As for installing inlays, you can try tracing around the inlay with a pencil, but chanches are that you will have trouble getting it to fit the pocket.
There is also a good chanch you will cut out into the line somewhere which will leave a gap between the wood and the metal.
The best way (IMO) is to file a very slight taper around the outside with the edges angled inward towards the bottom.
Bend the inlay if required so that it will lay on the surface without any gaps.
Buy a tube of super glue and put a drop on the underside of the inlay. Position it where you want it and hold it down until the glue sets.
Use a very pointed Exacto knife or equal and hold the knife so that it will stab into the wood at about the same angle as the tapered sides of the inlay and cut down into the wood.
Do not try to cut the full depth with one cut. Just cut in a little ways, then go around the inlay again. Several times around the inlay will leave a cut that is exactly the size of the outside of the inlay.
Now, use a block of wood or a non metallic hammer and give the inlay a whack. It will break the glue joint.
Holding the Exacto knife at about 45 degrees from the surface, gently cut down inside the previously cut line to remove some of the wood.

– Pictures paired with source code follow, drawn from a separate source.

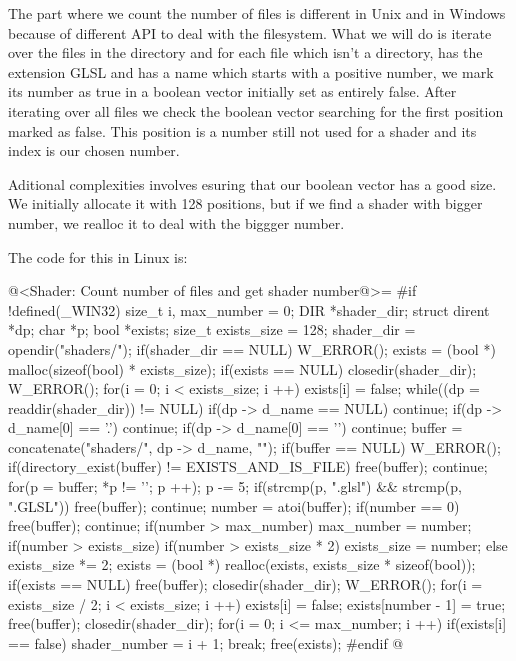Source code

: {The part where we count the number of files is different in Unix and
in Windows because of different API to deal with the filesystem. What
we will do is iterate over the files in the
directory  and for each file which isn't a
directory, has the extension GLSL and has a name which starts with a
positive number, we mark its number as true in a boolean vector
initially set as entirely false. After iterating over all files we
check the boolean vector searching for the first position marked as
false. This position is a number still not used for a shader and its
index is our chosen number.

Aditional complexities involves esuring that our boolean vector has a
good size. We initially allocate it with 128 positions, but if we find
a shader with bigger number, we realloc it to deal with the biggger
number.

The code for this in Linux is:

\iniciocodigo
@<Shader: Count number of files and get shader number@>=
#if !defined(_WIN32)
{
  size_t i, max_number = 0;
  DIR *shader_dir;
  struct dirent *dp;
  char *p;
  bool *exists;
  size_t exists_size = 128;
  shader_dir = opendir("shaders/");
  if(shader_dir == NULL)
    W_ERROR();
  exists = (bool *) malloc(sizeof(bool) * exists_size);
  if(exists == NULL){
    closedir(shader_dir);
    W_ERROR();
  }
  for(i = 0; i < exists_size; i ++)
    exists[i] = false;
  while((dp = readdir(shader_dir)) != NULL){
    if(dp -> d_name == NULL) continue;
    if(dp -> d_name[0] == '.') continue;
    if(dp -> d_name[0] == '\0') continue;
    buffer = concatenate("shaders/", dp -> d_name, "");
    if(buffer == NULL) W_ERROR();
    if(directory_exist(buffer) != EXISTS_AND_IS_FILE){
      free(buffer);
      continue;
    }
    for(p = buffer; *p != '\0'; p ++);
    p -= 5;
    if(strcmp(p, ".glsl") && strcmp(p, ".GLSL")){
      free(buffer);
      continue;
    }
    number = atoi(buffer);
    if(number == 0){
      free(buffer);
      continue;
    }
    if(number > max_number)
      max_number = number;
    if(number > exists_size){
      if(number > exists_size * 2)
        exists_size = number;
      else
        exists_size *= 2;
      exists = (bool *) realloc(exists, exists_size * sizeof(bool));
      if(exists == NULL){
        free(buffer);
        closedir(shader_dir);
        W_ERROR();
      }
      for(i = exists_size / 2; i < exists_size; i ++)
        exists[i] = false;
    }
    exists[number - 1] = true;
    free(buffer);
  }
  closedir(shader_dir);
  for(i = 0; i <= max_number; i ++)
    if(exists[i] == false){
      shader_number = i + 1;
      break;
    }
  free(exists);
}
#endif
@
\fimcodigo

}
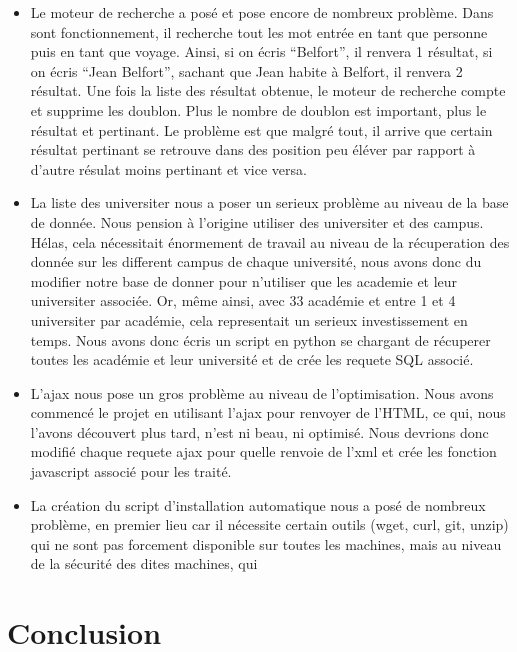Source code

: \documentclass[a4paper,10pt]{report}
\begin{document}

\begin{itemize}
    \item Le moteur de recherche a pos\'e et pose encore de nombreux probl\`eme.
    Dans sont fonctionnement, il recherche tout les mot entr\'ee en tant que
    personne puis en tant que voyage. Ainsi, si on \'ecris ``Belfort'', il renvera 1 r\'esultat,
    si on \'ecris ``Jean Belfort'', sachant que Jean habite \`a Belfort, il renvera 2 r\'esultat.
    Une fois la liste des r\'esultat obtenue, le moteur de recherche compte et supprime
    les doublon. Plus le nombre de doublon est important, plus le r\'esultat et pertinant.
    Le probl\`eme est que malgr\'e tout, il arrive que certain r\'esultat pertinant se
    retrouve dans des position peu \'el\'ever par rapport \`a d'autre r\'esulat moins pertinant
    et vice versa.
    
    \null
    
    \item La liste des universiter nous a poser un serieux probl\`eme au niveau de la
    base de donn\'ee. Nous pension \`a l'origine utiliser des universiter et des campus.
    H\'elas, cela n\'ecessitait \'enormement de travail au niveau de la r\'ecuperation
    des donn\'ee sur les different campus de chaque universit\'e, nous avons donc du
    modifier notre base de donner pour n'utiliser que les academie et leur universiter
    associ\'ee. Or, m\^eme ainsi, avec 33 acad\'emie et entre 1 et 4 universiter par
    acad\'emie, cela representait un serieux investissement en temps. Nous avons donc
    \'ecris un script en python se chargant de r\'ecuperer toutes les acad\'emie et
    leur universit\'e et de cr\'ee les requete SQL associ\'e.
    
    \null
    
    \item L'ajax nous pose un gros probl\`eme au niveau de l'optimisation. Nous avons
    commenc\'e le projet en utilisant l'ajax pour renvoyer de l'HTML, ce qui, nous l'avons
    d\'ecouvert plus tard, n'est ni beau, ni optimis\'e. Nous devrions donc modifi\'e
    chaque requete ajax pour quelle renvoie de l'xml et cr\'ee les fonction javascript
    associ\'e pour les trait\'e.

    \null
    
    \item La cr\'eation du script d'installation automatique nous a pos\'e de nombreux
    probl\`eme, en premier lieu car il n\'ecessite certain outils (wget, curl, git, unzip)
    qui ne sont pas forcement disponible sur toutes les machines, mais au niveau de la
    s\'ecurit\'e des dites machines, qui 
\end{itemize}


\chapter*{Conclusion}
\end{document}
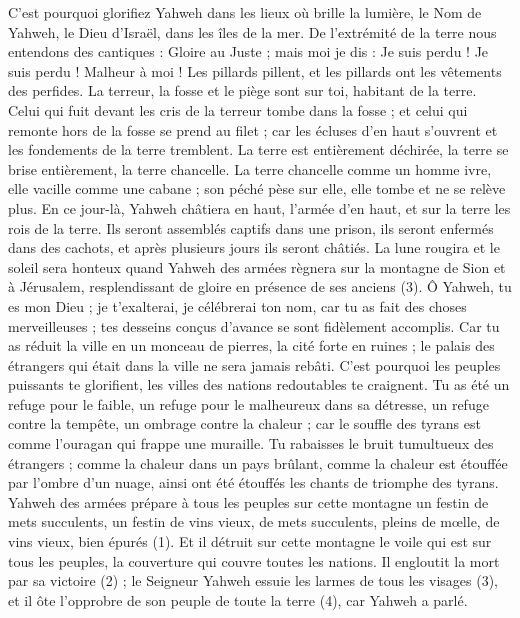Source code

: \begin{multicols}{2}
{C'est pourquoi glorifiez Yahweh dans les lieux où brille la lumière, le Nom de Yahweh, le Dieu d'Israël, dans les îles de la mer.
De l’extrémité de la terre nous entendons des cantiques : Gloire au Juste ; mais moi je dis : Je suis perdu ! Je suis perdu ! Malheur à moi ! Les pillards pillent, et les pillards ont les vêtements des perfides.
La terreur, la fosse et le piège sont sur toi, habitant de la terre.
Celui qui fuit devant les cris de la terreur tombe dans la fosse ; et celui qui remonte hors de la fosse se prend au filet ; car les écluses d'en haut s’ouvrent et les fondements de la terre tremblent.
La terre est entièrement déchirée, la terre se brise entièrement, la terre chancelle.
La terre chancelle comme un homme ivre, elle vacille comme une cabane ; son péché pèse sur elle, elle tombe et ne se relève plus.
En ce jour-là, Yahweh châtiera en haut, l'armée d’en haut, et sur la terre les rois de la terre.
Ils seront assemblés captifs dans une prison, ils seront enfermés dans des cachots, et après plusieurs jours ils seront châtiés.
La lune rougira et le soleil sera honteux quand Yahweh des armées règnera sur la montagne de Sion et à Jérusalem, resplendissant de gloire en présence de ses anciens (3).
\VerseOne{}Ô Yahweh, tu es mon Dieu ; je t'exalterai, je célébrerai ton nom, car tu as fait des choses merveilleuses ; tes desseins conçus d’avance se sont fidèlement accomplis.
Car tu as réduit la ville en un monceau de pierres, la cité forte en ruines ; le palais des étrangers qui était dans la ville ne sera jamais rebâti.
C’est pourquoi les peuples puissants te glorifient, les villes des nations redoutables te craignent.
Tu as été un refuge pour le faible, un refuge pour le malheureux dans sa détresse, un refuge contre la tempête, un ombrage contre la chaleur ; car le souffle des tyrans est comme l’ouragan qui frappe une muraille.
Tu rabaisses le bruit tumultueux des étrangers ; comme la chaleur dans un pays brûlant, comme la chaleur est étouffée par l'ombre d’un nuage, ainsi ont été étouffés les chants de triomphe des tyrans.
Yahweh des armées prépare à tous les peuples sur cette montagne un festin de mets succulents, un festin de vins vieux, de mets succulents, pleins de mœlle, de vins vieux, bien épurés (1).
Et il détruit sur cette montagne le voile qui est sur tous les peuples, la couverture qui couvre toutes les nations.
Il engloutit la mort par sa victoire (2) ; le Seigneur Yahweh essuie les larmes de tous les visages (3), et il ôte l'opprobre de son peuple de toute la terre (4), car Yahweh a parlé.
}
\end{multicols}
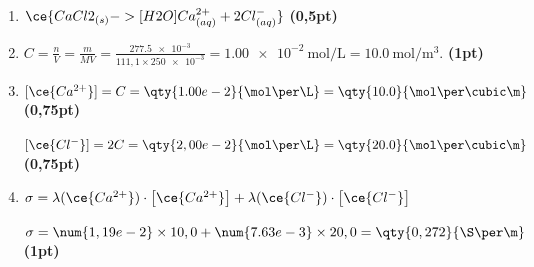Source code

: \begin{enumerate}
    \item $\ce{CaCl2_{(s)} ->[H2O] Ca^{2+}_{(aq)} + 2Cl^-_{(aq)}}$
          \hfill\textbf{(0,5pt)}

    \item $C=\frac{n}{V}=\frac{m}{MV}=
          \frac{\num{277.5e-3}}{111,1\times\num{250e-3}}=
          \qty{1.00e-2}{\mol\per\L}=\qty{10.0}{\mol\per\cubic\m}$.
          \hfill\textbf{(1pt)}

    \item $[\ce{Ca^{2+}}]=C=\qty{1.00e-2}{\mol\per\L}=
          \qty{10.0}{\mol\per\cubic\m}$
          \hfill\textbf{(0,75pt)}

          $[\ce{Cl^-}]=2C=\qty{2,00e-2}{\mol\per\L}=
          \qty{20.0}{\mol\per\cubic\m}$
          \hfill\textbf{(0,75pt)}

    \item $\sigma=\lambda(\ce{Ca^{2+}})\cdot\bigl[\ce{Ca^{2+}}\bigr]+
          \lambda(\ce{Cl^-})\cdot\bigl[\ce{Cl^-}\bigr]$
          
          $\sigma=\num{1,19e-2}\times10,0+\num{7.63e-3}\times20,0=
          \qty{0,272}{\S\per\m}$
          \hfill\textbf{(1pt)}
\end{enumerate}
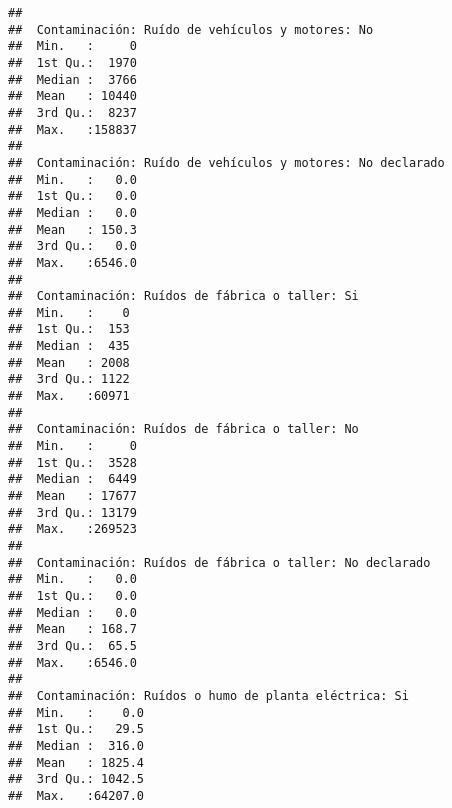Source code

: \documentclass[11pt,]{article}
\begin{document}
\begin{verbatim}
##                                                 
##  Contaminación: Ruído de vehículos y motores: No
##  Min.   :     0                                 
##  1st Qu.:  1970                                 
##  Median :  3766                                 
##  Mean   : 10440                                 
##  3rd Qu.:  8237                                 
##  Max.   :158837                                 
##                                                 
##  Contaminación: Ruído de vehículos y motores: No declarado
##  Min.   :   0.0                                           
##  1st Qu.:   0.0                                           
##  Median :   0.0                                           
##  Mean   : 150.3                                           
##  3rd Qu.:   0.0                                           
##  Max.   :6546.0                                           
##                                                           
##  Contaminación: Ruídos de fábrica o taller: Si
##  Min.   :    0                                
##  1st Qu.:  153                                
##  Median :  435                                
##  Mean   : 2008                                
##  3rd Qu.: 1122                                
##  Max.   :60971                                
##                                               
##  Contaminación: Ruídos de fábrica o taller: No
##  Min.   :     0                               
##  1st Qu.:  3528                               
##  Median :  6449                               
##  Mean   : 17677                               
##  3rd Qu.: 13179                               
##  Max.   :269523                               
##                                               
##  Contaminación: Ruídos de fábrica o taller: No declarado
##  Min.   :   0.0                                         
##  1st Qu.:   0.0                                         
##  Median :   0.0                                         
##  Mean   : 168.7                                         
##  3rd Qu.:  65.5                                         
##  Max.   :6546.0                                         
##                                                         
##  Contaminación: Ruídos o humo de planta eléctrica: Si
##  Min.   :    0.0                                     
##  1st Qu.:   29.5                                     
##  Median :  316.0                                     
##  Mean   : 1825.4                                     
##  3rd Qu.: 1042.5                                     
##  Max.   :64207.0                                     

\end{verbatim}
\end{document}
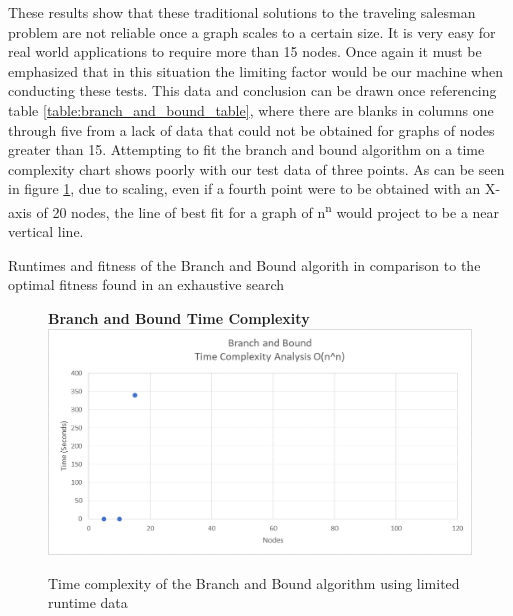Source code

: \documentclass[sigplan,screen]{acmart}
\begin{document}
These results show that these traditional solutions to the traveling salesman
problem are not reliable once a graph scales to a certain size. It is very easy
for real world applications to require more than 15 nodes. Once again it must be
emphasized that in this situation the limiting factor would be our machine when
conducting these tests. This data and conclusion can be drawn once referencing
table \ref{table:branch_and_bound_table}, where there are blanks in columns one
through five from a lack of data that could not be obtained for graphs of nodes
greater than 15. Attempting to fit the branch and bound algorithm on a time
complexity chart shows poorly with our test data of three points. As can be seen
in figure \ref{fig:branch_and_bound_time_complexity}, due to scaling, even if a
fourth point were to be obtained with an X-axis of 20 nodes, the line of best
fit for a graph of n\textsuperscript{n} would project to be a near vertical
line.

\begin{table}[h]
    \setlength\tabcolsep{2pt}
    \centering
    
    \caption{Runtimes and fitness of the Branch and Bound algorith in comparison to the optimal fitness found in an exhaustive search}
    \label{table:branch_and_bound_table}
\end{table}

\begin{figure}[h]
    \centering
    \textbf{Branch and Bound Time Complexity}
    \includegraphics[width=\columnwidth]{assets/branch_and_bound_time_complexity.png}
    \caption{Time complexity of the Branch and Bound algorithm using limited runtime data}
    \label{fig:branch_and_bound_time_complexity}
\end{figure}
\end{document}
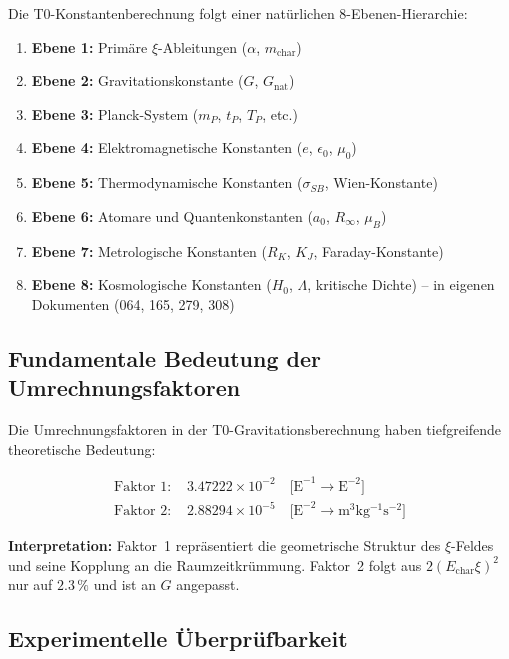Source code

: 	Die T0-Konstantenberechnung folgt einer natürlichen 8-Ebenen-Hierarchie:
	
	\begin{enumerate}
		\item \textbf{Ebene 1:} Primäre $\xi$-Ableitungen ($\alpha$, $m_{\text{char}}$)
		\item \textbf{Ebene 2:} Gravitationskonstante ($G$, $G_{\text{nat}}$)
		\item \textbf{Ebene 3:} Planck-System ($m_P$, $t_P$, $T_P$, etc.)
		\item \textbf{Ebene 4:} Elektromagnetische Konstanten ($e$, $\epsilon_0$, $\mu_0$)
		\item \textbf{Ebene 5:} Thermodynamische Konstanten ($\sigma_{SB}$, Wien-Konstante)
		\item \textbf{Ebene 6:} Atomare und Quantenkonstanten ($a_0$, $R_\infty$, $\mu_B$)
		\item \textbf{Ebene 7:} Metrologische Konstanten ($R_K$, $K_J$, Faraday-Konstante)
		\item \textbf{Ebene 8:} Kosmologische Konstanten ($H_0$, $\Lambda$, kritische Dichte) -- in eigenen Dokumenten (064, 165, 279, 308)
	\end{enumerate}
	
	\subsection{Fundamentale Bedeutung der Umrechnungsfaktoren}
	
	Die Umrechnungsfaktoren in der T0-Gravitationsberechnung haben tiefgreifende theoretische Bedeutung:
	
	\begin{align}
		\text{Faktor 1: } &3.47222 \times 10^{-2} \quad \text{[E}^{-1} \rightarrow \text{E}^{-2}\text{]} \\
		\text{Faktor 2: } &2.88294 \times 10^{-5} \quad \text{[E}^{-2} \rightarrow \si{\meter^3 \kilogram^{-1} \second^{-2}}\text{]}
	\end{align}
	
	\textbf{Interpretation:} Faktor~1 repräsentiert die geometrische Struktur des $\xi$-Feldes und seine Kopplung an die Raumzeitkrümmung. Faktor~2 folgt aus $2(E_{\text{char}}\xi)^2$ nur auf $2.3\,\%$ und ist an $G$ angepasst.
	
	\subsection{Experimentelle Überprüfbarkeit}
	
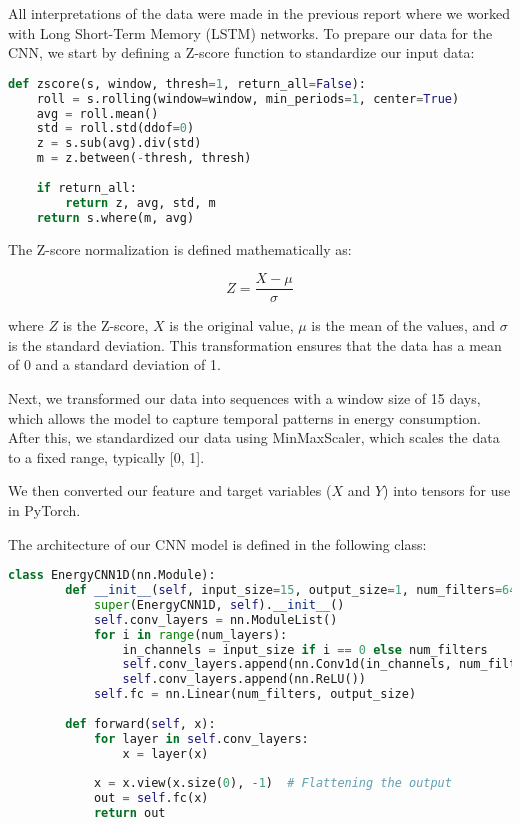 \documentclass{article}
\begin{document}
All interpretations of the data were made in the previous report where we worked with Long Short-Term Memory (LSTM) networks. To prepare our data for the CNN, we start by defining a Z-score function to standardize our input data:

\begin{lstlisting}[language=Python,]
def zscore(s, window, thresh=1, return_all=False):
    roll = s.rolling(window=window, min_periods=1, center=True)
    avg = roll.mean()
    std = roll.std(ddof=0)
    z = s.sub(avg).div(std)
    m = z.between(-thresh, thresh)
    
    if return_all:
        return z, avg, std, m
    return s.where(m, avg)
\end{lstlisting}

The Z-score normalization is defined mathematically as:

\begin{center}
\[
Z = \frac{X - \mu}{\sigma}
\]
\end{center}

where \(Z\) is the Z-score, \(X\) is the original value, \(\mu\) is the mean of the values, and \(\sigma\) is the standard deviation. This transformation ensures that the data has a mean of 0 and a standard deviation of 1.

Next, we transformed our data into sequences with a window size of 15 days, which allows the model to capture temporal patterns in energy consumption. After this, we standardized our data using MinMaxScaler, which scales the data to a fixed range, typically [0, 1].

We then converted our feature and target variables (\(X\) and \(Y\)) into tensors for use in PyTorch.

The architecture of our CNN model is defined in the following class:

\begin{minipage}{\textwidth}
    \begin{lstlisting}[language=Python,]
    class EnergyCNN1D(nn.Module):
        def __init__(self, input_size=15, output_size=1, num_filters=64, kernel_size=1, num_layers=1):
            super(EnergyCNN1D, self).__init__()
            self.conv_layers = nn.ModuleList()
            for i in range(num_layers):
                in_channels = input_size if i == 0 else num_filters
                self.conv_layers.append(nn.Conv1d(in_channels, num_filters, kernel_size=kernel_size))
                self.conv_layers.append(nn.ReLU())
            self.fc = nn.Linear(num_filters, output_size)
    
        def forward(self, x):
            for layer in self.conv_layers:
                x = layer(x)
            
            x = x.view(x.size(0), -1)  # Flattening the output
            out = self.fc(x)
            return out
    \end{lstlisting}
    \end{minipage}
\end{document}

This takes several cuttings but sooner or later you will have the wood cut away to the depth of the thickness of the inlay.
Now that the fussy part is done, use the smallest chisel you have and remove the center area down to the thickness of the inlay.
Keep trying the inlay in the pocket to check the depth.
Usually, you will have to gently make another cut around the outside of the inlay with the Exacto knife to get the inlay to fit down into the pocket but do this carefully and use the edges of the inlay as your guide.
When your finished, there will be absolutly no gaps between the wood and the inlay and you will be more than proud of your work!